Under my byline

Patriot games

Posted in Health, Living by Rrishi on 22 March 2009

Varun Gandhi in PilibhitAngry words landed Varun Gandhi in trouble, but anger can also be physically harmful

Reading transcripts of Varun Gandhi’s alleged comments about his fellow citizens at an election rally in UP this week was enough to make the blood boil. But Gandhi, the BJP’s candidate for Pilibhit, seemed to have anger enough of his own. Surely he’s doing himself no good — whether or not the electorate approves.

Researchers have found, unsurprisingly, that people prefer to feel pleasant emotions. But a study published last year in Psychological Science suggests, also not surprisingly, that in some situations unpleasant emotions can be useful.

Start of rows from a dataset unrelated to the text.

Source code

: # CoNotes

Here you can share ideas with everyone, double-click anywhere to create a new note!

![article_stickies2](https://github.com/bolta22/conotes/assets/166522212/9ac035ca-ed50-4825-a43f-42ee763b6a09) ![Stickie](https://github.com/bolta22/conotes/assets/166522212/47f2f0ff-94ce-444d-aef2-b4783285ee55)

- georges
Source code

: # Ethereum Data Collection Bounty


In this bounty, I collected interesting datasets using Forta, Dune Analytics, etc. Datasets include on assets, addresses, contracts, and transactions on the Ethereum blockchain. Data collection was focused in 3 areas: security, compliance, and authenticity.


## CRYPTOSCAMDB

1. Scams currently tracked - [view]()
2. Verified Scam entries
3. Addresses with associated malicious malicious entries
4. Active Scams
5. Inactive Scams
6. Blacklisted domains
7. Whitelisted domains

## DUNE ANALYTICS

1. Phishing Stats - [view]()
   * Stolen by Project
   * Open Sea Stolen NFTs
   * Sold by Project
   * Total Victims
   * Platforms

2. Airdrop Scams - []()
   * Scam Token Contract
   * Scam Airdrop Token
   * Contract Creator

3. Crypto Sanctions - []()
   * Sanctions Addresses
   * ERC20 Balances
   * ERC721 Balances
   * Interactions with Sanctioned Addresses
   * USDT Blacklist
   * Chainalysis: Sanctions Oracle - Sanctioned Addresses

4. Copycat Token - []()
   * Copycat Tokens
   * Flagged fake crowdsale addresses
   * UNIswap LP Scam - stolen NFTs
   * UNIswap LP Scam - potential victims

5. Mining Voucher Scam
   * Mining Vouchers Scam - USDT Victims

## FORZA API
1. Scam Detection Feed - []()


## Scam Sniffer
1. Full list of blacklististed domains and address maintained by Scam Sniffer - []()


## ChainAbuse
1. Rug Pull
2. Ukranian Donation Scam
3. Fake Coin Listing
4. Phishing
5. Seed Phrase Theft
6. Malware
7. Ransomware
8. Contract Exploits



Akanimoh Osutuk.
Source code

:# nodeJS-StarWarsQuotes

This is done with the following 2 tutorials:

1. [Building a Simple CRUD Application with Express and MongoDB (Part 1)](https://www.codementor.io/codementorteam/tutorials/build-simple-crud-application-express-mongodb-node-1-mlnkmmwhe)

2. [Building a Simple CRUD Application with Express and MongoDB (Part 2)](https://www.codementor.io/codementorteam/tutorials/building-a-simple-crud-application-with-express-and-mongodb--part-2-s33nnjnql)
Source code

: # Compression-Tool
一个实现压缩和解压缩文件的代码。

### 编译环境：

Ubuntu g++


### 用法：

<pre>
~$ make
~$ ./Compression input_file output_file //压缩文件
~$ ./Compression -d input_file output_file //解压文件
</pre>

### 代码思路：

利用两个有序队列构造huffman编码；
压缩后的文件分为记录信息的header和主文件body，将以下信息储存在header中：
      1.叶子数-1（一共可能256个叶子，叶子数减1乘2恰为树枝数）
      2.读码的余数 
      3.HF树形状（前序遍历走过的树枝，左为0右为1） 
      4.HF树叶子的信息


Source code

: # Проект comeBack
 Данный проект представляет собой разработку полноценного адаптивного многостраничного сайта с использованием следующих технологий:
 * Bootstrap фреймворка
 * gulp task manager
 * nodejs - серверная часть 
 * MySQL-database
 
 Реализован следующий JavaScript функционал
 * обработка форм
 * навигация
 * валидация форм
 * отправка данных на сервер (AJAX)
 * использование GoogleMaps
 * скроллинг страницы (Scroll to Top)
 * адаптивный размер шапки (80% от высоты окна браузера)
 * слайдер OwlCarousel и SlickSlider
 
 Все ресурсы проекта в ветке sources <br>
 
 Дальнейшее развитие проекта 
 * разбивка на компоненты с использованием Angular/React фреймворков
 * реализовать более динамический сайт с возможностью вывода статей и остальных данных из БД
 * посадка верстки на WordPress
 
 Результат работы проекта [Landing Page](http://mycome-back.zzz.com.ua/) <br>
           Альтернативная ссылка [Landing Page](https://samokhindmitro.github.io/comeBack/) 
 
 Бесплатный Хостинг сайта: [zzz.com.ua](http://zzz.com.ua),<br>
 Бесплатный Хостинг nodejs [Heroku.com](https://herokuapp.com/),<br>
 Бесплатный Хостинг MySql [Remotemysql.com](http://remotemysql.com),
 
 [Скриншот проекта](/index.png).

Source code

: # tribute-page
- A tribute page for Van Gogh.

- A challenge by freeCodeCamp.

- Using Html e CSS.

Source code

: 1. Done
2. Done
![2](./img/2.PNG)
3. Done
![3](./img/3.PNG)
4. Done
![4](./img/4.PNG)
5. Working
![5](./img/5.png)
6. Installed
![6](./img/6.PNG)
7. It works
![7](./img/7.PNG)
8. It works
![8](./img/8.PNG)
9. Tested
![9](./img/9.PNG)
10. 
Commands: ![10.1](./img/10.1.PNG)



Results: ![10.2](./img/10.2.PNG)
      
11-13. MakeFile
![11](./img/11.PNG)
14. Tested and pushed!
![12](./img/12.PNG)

Volunteers were given one of two computer games to play. One was the highly confrontational Soldier of Fortune, in which the player has to shoot and kill his enemies. The other was the considerably more mellow Diner Dash, in which the player has to guide a waitress while she serves customers. The players were then asked about the activities they would prefer to engage in before playing the game allotted to them.

For Soldier of Fortune, players picked activities that would boost their anger levels, like listening to anger-inducing music and remembering events that had made them angry in the past. For Diner Dash, players chose nicer activities. The researchers then randomly assigned pre-game activities.

The result? Players who undertook aggression-boosting pre-game activities did better at the confrontational game than those who got calmer activities, while neither group did better at the non-confrontational game.

So it is plausible that by working himself up in those allegedly hate-filled speeches, Gandhi was boosting his aggression for the confrontational game of electoral politics. His eye was on the immediate goal.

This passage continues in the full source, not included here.